*Given information:*
════

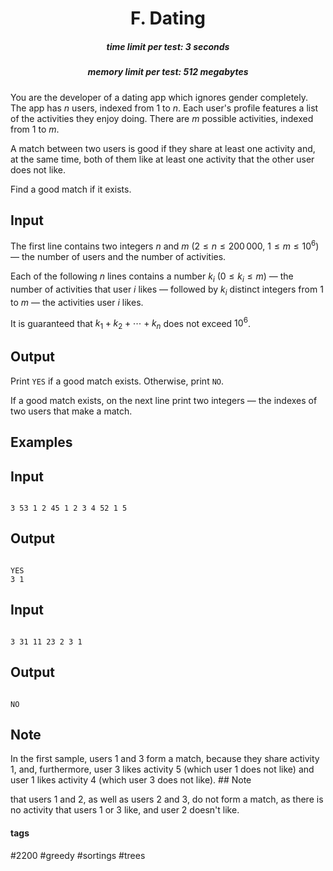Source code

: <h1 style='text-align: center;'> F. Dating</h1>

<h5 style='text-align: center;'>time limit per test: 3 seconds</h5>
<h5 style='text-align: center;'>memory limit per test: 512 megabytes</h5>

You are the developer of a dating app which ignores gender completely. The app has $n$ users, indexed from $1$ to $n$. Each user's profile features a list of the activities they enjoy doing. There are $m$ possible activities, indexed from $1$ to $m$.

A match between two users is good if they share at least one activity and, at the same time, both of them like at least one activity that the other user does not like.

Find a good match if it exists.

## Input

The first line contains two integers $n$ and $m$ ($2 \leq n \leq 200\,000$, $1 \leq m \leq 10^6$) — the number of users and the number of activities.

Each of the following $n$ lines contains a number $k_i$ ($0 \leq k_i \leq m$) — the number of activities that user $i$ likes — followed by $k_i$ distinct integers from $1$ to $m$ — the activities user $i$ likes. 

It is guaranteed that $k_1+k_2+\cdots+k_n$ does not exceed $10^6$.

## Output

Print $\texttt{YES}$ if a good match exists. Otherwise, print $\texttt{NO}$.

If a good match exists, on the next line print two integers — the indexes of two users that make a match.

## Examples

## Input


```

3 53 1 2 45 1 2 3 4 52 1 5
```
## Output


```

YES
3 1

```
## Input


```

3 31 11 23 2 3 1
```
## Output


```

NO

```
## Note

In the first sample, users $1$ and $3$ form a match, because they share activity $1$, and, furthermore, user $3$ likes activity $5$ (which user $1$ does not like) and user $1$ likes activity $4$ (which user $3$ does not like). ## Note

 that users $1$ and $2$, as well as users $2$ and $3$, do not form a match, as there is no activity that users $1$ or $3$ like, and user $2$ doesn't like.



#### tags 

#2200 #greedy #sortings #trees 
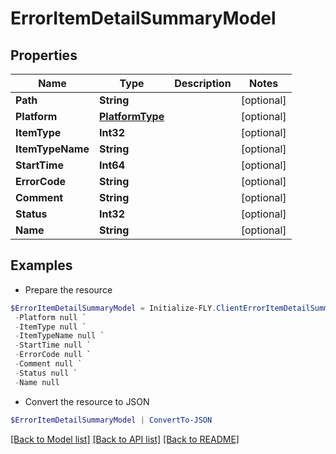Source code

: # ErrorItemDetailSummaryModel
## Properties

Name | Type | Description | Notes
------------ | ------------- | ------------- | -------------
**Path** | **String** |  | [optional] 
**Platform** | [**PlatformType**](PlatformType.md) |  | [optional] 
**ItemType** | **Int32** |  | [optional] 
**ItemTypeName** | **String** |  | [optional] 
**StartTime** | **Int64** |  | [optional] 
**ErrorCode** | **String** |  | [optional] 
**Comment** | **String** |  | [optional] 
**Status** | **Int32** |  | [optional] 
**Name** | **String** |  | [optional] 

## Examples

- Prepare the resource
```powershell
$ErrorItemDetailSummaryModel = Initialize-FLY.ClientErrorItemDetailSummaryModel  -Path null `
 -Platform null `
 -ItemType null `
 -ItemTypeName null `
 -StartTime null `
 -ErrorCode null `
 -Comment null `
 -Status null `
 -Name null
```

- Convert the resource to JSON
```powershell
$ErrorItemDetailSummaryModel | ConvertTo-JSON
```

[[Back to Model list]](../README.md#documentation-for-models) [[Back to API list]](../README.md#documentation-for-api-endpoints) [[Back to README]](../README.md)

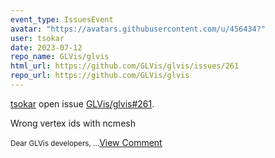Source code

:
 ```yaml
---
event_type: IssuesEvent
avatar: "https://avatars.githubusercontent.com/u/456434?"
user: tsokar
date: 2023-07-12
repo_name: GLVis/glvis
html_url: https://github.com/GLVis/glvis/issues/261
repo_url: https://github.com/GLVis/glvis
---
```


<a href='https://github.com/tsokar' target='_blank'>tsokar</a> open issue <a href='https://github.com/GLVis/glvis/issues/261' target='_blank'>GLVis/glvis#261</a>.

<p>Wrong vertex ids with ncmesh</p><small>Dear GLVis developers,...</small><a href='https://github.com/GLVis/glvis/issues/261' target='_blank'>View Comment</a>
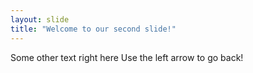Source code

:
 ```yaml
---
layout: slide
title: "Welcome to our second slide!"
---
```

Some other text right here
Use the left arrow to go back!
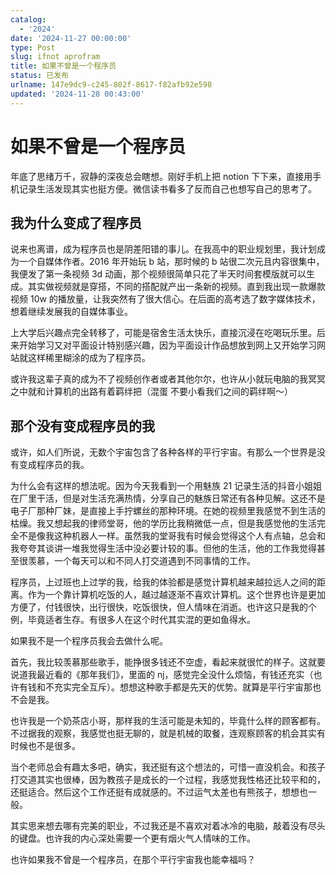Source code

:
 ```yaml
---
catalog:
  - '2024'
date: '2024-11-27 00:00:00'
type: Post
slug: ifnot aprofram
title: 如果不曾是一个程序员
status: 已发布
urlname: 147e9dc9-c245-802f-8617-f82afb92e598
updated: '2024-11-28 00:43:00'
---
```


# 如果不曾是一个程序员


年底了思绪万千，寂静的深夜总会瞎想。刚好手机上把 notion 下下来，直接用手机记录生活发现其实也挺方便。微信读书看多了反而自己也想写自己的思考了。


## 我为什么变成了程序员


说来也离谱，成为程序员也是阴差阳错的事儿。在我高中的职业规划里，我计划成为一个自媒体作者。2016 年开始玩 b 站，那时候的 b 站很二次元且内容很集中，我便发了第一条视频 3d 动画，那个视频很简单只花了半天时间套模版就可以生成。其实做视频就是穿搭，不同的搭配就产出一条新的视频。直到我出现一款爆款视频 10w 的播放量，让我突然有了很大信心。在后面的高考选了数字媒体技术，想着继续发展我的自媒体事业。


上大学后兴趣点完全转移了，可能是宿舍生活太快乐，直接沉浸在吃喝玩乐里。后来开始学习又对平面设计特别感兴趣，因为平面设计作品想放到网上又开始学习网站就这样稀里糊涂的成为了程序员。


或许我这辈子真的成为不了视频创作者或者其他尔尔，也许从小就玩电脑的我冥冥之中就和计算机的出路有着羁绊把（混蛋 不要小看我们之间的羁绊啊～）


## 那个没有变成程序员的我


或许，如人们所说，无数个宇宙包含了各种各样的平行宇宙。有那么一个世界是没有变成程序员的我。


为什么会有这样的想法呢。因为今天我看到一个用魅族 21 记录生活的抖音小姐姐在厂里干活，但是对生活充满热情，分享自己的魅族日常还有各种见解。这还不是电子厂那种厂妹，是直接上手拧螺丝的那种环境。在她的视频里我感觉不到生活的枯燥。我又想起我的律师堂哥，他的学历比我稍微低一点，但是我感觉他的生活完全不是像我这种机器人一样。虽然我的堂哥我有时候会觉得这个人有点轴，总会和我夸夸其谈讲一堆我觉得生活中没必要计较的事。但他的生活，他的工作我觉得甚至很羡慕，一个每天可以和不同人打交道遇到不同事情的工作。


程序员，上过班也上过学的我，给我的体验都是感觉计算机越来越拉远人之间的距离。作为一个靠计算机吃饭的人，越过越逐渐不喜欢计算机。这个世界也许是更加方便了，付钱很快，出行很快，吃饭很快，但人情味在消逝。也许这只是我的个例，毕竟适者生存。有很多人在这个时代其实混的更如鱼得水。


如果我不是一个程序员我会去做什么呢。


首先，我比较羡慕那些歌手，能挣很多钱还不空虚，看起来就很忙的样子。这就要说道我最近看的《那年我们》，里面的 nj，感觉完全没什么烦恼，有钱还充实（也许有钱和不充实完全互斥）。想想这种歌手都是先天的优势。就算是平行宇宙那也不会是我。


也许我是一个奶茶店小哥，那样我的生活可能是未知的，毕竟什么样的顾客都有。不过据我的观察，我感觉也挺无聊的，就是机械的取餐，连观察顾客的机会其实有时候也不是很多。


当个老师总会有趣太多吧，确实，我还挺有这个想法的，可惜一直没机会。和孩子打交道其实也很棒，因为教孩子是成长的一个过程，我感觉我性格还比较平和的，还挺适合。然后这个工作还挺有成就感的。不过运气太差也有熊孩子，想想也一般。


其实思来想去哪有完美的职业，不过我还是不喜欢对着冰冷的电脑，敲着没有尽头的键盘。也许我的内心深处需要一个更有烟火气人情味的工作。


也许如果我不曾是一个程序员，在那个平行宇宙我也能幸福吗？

════

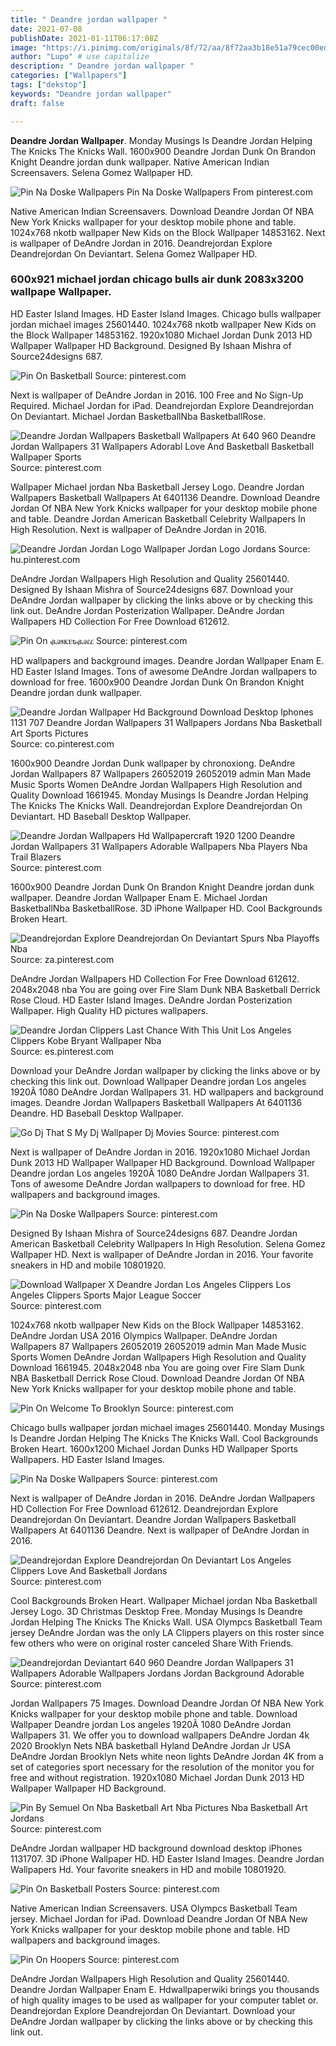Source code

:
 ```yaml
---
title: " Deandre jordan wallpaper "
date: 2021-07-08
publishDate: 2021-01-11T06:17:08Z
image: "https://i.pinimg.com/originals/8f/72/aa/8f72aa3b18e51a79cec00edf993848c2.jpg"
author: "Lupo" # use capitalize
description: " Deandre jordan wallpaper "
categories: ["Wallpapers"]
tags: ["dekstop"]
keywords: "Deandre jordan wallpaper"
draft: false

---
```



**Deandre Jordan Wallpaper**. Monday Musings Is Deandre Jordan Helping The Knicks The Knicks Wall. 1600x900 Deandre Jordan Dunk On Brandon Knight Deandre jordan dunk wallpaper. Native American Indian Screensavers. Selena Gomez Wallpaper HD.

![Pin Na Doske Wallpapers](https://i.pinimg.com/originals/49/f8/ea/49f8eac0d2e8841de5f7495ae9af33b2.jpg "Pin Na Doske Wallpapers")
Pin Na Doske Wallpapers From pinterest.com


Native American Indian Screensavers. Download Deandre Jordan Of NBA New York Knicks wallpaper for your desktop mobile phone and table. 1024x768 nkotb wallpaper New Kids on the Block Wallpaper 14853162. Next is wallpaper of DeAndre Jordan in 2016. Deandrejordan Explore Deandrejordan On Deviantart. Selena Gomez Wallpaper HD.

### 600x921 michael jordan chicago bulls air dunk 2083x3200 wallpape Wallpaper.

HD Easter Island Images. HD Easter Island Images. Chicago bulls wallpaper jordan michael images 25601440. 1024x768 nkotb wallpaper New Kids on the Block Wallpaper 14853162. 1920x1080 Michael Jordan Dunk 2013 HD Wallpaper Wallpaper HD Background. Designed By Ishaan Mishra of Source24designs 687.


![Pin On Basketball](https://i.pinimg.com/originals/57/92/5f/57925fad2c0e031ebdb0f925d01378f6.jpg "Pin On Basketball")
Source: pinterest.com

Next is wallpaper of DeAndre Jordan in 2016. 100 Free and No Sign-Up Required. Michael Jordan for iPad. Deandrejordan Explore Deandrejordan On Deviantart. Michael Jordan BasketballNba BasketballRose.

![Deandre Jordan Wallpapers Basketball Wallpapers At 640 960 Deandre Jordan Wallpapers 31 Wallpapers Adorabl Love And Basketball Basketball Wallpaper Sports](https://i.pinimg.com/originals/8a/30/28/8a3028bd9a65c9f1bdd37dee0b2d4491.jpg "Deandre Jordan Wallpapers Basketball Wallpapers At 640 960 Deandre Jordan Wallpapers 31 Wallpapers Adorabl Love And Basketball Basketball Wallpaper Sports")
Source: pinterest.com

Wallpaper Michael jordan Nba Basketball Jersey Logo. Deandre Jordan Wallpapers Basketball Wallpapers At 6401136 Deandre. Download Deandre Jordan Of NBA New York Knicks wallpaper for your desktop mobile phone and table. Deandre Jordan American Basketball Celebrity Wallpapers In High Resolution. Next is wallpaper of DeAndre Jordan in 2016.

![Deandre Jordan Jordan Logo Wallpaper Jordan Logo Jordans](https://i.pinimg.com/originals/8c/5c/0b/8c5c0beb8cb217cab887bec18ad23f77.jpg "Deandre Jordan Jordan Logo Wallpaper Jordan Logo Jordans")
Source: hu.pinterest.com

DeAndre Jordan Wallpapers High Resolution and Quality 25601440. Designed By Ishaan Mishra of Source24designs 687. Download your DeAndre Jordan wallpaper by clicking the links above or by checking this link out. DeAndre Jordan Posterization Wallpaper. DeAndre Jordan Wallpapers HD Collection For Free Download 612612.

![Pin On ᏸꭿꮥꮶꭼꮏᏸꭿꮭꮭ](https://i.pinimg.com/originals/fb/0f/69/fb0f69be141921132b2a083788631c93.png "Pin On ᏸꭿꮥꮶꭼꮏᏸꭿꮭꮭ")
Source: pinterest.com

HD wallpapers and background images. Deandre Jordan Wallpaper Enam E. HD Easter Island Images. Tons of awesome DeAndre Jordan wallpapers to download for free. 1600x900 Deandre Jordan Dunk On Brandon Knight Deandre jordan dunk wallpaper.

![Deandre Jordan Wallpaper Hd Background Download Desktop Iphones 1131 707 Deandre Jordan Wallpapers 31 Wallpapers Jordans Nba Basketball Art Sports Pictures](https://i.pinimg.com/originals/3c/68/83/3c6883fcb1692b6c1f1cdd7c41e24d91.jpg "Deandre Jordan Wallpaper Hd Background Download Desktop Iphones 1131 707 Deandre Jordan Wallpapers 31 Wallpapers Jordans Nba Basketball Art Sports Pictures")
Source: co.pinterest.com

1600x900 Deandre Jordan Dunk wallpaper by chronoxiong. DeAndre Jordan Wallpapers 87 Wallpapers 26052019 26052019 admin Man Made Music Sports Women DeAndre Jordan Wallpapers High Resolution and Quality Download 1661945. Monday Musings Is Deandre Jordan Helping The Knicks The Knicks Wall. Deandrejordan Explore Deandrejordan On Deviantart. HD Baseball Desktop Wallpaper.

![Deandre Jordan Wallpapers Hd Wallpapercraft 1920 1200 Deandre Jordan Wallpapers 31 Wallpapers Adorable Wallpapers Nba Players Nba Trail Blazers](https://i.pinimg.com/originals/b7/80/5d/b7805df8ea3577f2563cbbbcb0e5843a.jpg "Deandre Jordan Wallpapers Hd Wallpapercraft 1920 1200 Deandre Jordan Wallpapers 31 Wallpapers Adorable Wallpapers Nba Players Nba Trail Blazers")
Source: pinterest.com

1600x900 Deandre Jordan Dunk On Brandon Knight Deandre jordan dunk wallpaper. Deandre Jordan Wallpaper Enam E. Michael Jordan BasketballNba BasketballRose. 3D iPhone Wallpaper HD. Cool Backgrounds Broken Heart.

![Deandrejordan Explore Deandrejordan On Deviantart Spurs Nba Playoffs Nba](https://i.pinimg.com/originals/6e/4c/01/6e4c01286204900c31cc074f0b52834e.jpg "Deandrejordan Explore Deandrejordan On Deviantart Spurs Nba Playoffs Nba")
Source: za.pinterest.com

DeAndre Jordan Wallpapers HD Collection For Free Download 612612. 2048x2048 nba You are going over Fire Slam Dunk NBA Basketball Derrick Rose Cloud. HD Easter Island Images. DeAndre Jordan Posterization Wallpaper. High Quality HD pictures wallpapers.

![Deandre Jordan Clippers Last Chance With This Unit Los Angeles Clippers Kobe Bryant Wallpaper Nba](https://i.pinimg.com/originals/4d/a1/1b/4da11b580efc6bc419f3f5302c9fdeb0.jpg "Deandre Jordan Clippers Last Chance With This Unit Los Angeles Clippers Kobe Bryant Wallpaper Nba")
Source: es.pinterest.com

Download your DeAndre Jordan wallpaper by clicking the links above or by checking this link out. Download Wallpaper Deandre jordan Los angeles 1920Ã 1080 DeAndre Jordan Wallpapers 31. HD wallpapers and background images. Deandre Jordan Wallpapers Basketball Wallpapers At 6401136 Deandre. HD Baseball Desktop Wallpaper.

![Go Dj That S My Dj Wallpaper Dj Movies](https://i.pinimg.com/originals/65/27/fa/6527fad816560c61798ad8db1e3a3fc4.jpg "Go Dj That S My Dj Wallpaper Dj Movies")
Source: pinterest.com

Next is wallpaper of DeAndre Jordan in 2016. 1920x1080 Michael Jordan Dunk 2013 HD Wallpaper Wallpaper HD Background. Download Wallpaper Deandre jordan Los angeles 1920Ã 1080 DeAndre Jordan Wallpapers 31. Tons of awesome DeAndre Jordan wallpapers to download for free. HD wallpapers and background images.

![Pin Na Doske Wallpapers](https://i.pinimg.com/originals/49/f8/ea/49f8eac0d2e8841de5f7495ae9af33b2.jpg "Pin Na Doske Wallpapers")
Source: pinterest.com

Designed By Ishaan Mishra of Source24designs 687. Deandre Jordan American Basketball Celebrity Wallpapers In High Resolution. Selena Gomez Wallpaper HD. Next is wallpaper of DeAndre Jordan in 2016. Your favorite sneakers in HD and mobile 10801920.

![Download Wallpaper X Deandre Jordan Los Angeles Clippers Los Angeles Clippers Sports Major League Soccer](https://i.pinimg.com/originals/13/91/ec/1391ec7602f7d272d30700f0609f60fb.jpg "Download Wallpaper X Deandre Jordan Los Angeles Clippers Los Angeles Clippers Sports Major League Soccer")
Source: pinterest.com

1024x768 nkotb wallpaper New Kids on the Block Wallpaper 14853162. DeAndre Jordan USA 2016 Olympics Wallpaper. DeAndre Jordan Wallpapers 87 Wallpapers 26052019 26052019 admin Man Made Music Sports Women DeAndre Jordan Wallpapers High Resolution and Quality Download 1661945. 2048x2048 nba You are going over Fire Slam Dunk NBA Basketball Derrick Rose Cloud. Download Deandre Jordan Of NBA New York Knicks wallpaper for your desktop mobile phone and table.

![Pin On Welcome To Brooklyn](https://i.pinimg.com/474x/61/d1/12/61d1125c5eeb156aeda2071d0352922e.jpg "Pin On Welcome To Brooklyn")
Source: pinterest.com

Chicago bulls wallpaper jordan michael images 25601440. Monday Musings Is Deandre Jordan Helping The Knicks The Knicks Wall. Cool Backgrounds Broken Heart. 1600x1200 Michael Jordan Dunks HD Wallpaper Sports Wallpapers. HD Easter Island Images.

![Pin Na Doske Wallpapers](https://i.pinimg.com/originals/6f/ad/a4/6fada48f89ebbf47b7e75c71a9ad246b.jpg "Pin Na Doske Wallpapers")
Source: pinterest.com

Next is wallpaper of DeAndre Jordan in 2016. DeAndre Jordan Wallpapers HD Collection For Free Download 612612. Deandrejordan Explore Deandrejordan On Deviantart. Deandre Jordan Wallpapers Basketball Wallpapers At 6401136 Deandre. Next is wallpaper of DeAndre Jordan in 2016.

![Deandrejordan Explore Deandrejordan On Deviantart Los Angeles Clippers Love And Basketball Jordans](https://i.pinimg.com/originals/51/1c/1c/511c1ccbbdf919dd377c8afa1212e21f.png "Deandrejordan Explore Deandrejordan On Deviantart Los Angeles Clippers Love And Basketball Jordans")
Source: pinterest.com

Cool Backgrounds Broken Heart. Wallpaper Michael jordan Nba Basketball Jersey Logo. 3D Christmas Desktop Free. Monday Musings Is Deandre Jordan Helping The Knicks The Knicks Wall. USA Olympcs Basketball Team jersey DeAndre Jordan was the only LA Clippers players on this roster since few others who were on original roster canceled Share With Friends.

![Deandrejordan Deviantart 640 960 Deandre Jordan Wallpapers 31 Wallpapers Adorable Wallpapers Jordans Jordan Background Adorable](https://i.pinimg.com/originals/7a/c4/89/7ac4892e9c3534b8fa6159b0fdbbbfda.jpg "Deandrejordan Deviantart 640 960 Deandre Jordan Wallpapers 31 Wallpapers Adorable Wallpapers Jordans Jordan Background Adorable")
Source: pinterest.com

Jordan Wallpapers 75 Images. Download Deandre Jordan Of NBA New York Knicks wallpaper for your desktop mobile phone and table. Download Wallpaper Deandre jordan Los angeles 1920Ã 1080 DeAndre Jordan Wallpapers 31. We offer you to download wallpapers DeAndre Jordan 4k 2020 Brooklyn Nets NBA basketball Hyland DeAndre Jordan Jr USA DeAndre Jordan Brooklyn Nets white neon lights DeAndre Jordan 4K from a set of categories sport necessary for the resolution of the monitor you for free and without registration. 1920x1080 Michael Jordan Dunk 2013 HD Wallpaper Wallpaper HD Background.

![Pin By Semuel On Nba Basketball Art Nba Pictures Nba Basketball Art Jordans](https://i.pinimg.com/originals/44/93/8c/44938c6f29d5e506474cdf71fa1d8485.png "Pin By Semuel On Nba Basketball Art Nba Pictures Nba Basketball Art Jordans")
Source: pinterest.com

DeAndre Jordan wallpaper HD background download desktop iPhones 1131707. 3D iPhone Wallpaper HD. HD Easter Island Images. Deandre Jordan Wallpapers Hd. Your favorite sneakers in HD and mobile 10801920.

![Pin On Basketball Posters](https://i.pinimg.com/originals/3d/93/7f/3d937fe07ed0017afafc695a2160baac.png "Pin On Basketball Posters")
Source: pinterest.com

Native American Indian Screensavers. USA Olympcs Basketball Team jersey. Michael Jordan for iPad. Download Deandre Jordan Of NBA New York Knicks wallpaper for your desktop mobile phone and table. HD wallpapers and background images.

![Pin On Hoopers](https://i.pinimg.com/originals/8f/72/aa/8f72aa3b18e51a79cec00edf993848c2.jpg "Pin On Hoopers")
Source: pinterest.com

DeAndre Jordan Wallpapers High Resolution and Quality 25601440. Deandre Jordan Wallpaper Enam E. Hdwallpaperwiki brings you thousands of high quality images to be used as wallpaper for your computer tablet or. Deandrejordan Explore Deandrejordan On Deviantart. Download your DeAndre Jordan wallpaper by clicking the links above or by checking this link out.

════

Go through the data above and find the lines with the word "Designed". Copy each of those lines.

HD Easter Island Images. HD Easter Island Images. Chicago bulls wallpaper jordan michael images 25601440. 1024x768 nkotb wallpaper New Kids on the Block Wallpaper 14853162. 1920x1080 Michael Jordan Dunk 2013 HD Wallpaper Wallpaper HD Background. Designed By Ishaan Mishra of Source24designs 687.
DeAndre Jordan Wallpapers High Resolution and Quality 25601440. Designed By Ishaan Mishra of Source24designs 687. Download your DeAndre Jordan wallpaper by clicking the links above or by checking this link out. DeAndre Jordan Posterization Wallpaper. DeAndre Jordan Wallpapers HD Collection For Free Download 612612.
Designed By Ishaan Mishra of Source24designs 687. Deandre Jordan American Basketball Celebrity Wallpapers In High Resolution. Selena Gomez Wallpaper HD. Next is wallpaper of DeAndre Jordan in 2016. Your favorite sneakers in HD and mobile 10801920.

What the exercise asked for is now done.